Hughes weighed a 14-pound turkey, stuffing, cranberry sauce, and a pumpkin pie to check that they were weighed and priced accurately as County Weights and Measures employees and Marrazzo's owner Mary Marrazzo and her father, Sam Marrazzo, looked on.

"We are the only agency in New Jersey with this new system and we are proud that it will take our ability to ensure consumers are getting what they are paying for to a new level," Hughes said. "As people prepare to head to the local supermarket to purchase turkeys and their favorite Thanksgiving foods, they can be assured that it is weighed and priced properly."

The turkey and other products Hughes inspected at Marrazzo's yesterday were all correctly weighed and priced. Afterward, Hughes purchased all the items with his credit card and donated them to the Mercer Street Friends food bank.

The computerized system, called WINWAM (Windows for Weights and Measures), is more efficient and more accurate than in the past when all measurements were calculated and recorded by hand. WINWAM, which is designed by New Jersey firm Nover, Engelstein and Associates, can make complicated calculations instantly and eliminates human error.

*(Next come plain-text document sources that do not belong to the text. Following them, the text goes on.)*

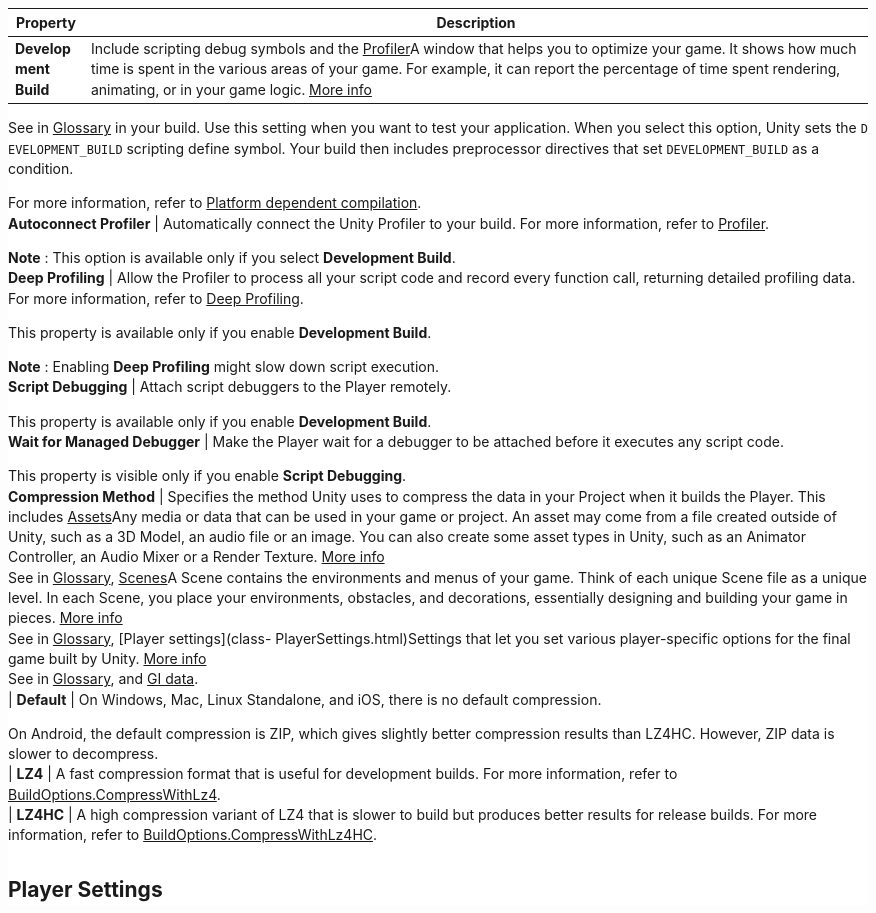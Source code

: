 **Property** | **Description**  
---|---  
**Development Build** | Include scripting debug symbols and the [Profiler](Profiler.html)A window that helps you to optimize your game. It shows how much time is spent in the various areas of your game. For example, it can report the percentage of time spent rendering, animating, or in your game logic. [More info](Profiler.html)  
See in [Glossary](Glossary.html#Profiler) in your build. Use this setting when
you want to test your application. When you select this option, Unity sets the
`DEVELOPMENT_BUILD` scripting define symbol. Your build then includes
preprocessor directives that set `DEVELOPMENT_BUILD` as a condition.  
  
For more information, refer to [Platform dependent
compilation](PlatformDependentCompilation).  
**Autoconnect Profiler** | Automatically connect the Unity Profiler to your build. For more information, refer to [Profiler](Profiler.html).  
  
**Note** : This option is available only if you select **Development Build**.  
**Deep Profiling** | Allow the Profiler to process all your script code and record every function call, returning detailed profiling data. For more information, refer to [Deep Profiling](ProfilerWindow.html#deep-profiling).   
  
This property is available only if you enable **Development Build**.  
  
**Note** : Enabling **Deep Profiling** might slow down script execution.  
**Script Debugging** | Attach script debuggers to the Player remotely.   
  
This property is available only if you enable **Development Build**.  
**Wait for Managed Debugger** | Make the Player wait for a debugger to be attached before it executes any script code.  
  
This property is visible only if you enable **Script Debugging**.  
**Compression Method** | Specifies the method Unity uses to compress the data in your Project when it builds the Player. This includes [Assets](AssetTypes.html)Any media or data that can be used in your game or project. An asset may come from a file created outside of Unity, such as a 3D Model, an audio file or an image. You can also create some asset types in Unity, such as an Animator Controller, an Audio Mixer or a Render Texture. [More info](AssetWorkflow.html)  
See in [Glossary](Glossary.html#Asset), [Scenes](CreatingScenes.html)A Scene
contains the environments and menus of your game. Think of each unique Scene
file as a unique level. In each Scene, you place your environments, obstacles,
and decorations, essentially designing and building your game in pieces. [More
info](CreatingScenes.html)  
See in [Glossary](Glossary.html#Scene), [Player settings](class-
PlayerSettings.html)Settings that let you set various player-specific options
for the final game built by Unity. [More info](class-PlayerSettings.html)  
See in [Glossary](Glossary.html#PlayerSettings), and [GI data](GICache.html).  
| **Default** | On Windows, Mac, Linux Standalone, and iOS, there is no default compression.  
  
On Android, the default compression is ZIP, which gives slightly better
compression results than LZ4HC. However, ZIP data is slower to decompress.  
| **LZ4** | A fast compression format that is useful for development builds. For more information, refer to [BuildOptions.CompressWithLz4](../ScriptReference/BuildOptions.CompressWithLz4.html).  
| **LZ4HC** | A high compression variant of LZ4 that is slower to build but produces better results for release builds. For more information, refer to [BuildOptions.CompressWithLz4HC](../ScriptReference/BuildOptions.CompressWithLz4HC.html).  
  
## Player Settings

For example, WINWAM can scan and record the barcode on a can of instant coffee and then take the recorded information to a supermarket's checkout scanner. The barcode can then be scanned at the register to see if the price on the shelf matches the price at checkout.

Through the use of three laptops, the Weights and Measures office can record information on everything from gasoline pumps to grocery items to coin-counting machines commonly found in supermarkets. The WINWAM system keeps a record of all measurements, making it easy to identify problem devices or search a business' inspection history.

In addition, the system has a log of all devices required to be registered by the State of New Jersey and can alert the Weights and Measures office when an inspection is due. In the event that a device is malfunctioning or a product isn't labeled correctly, the WINWAM system can immediately find the problem and allow the County to order it corrected.

"Both consumers and businesses will benefit from the speed of the computerized system because problems and inaccuracies can be fixed right away. The consumer could end up saving money, and businesses won't face accumulating fines," Hughes said.

Fines collected by the Weights and Measures office will pay for the WINWAM system. The County checks more than 4,000 devices each year in addition to other inspections such as food packaging.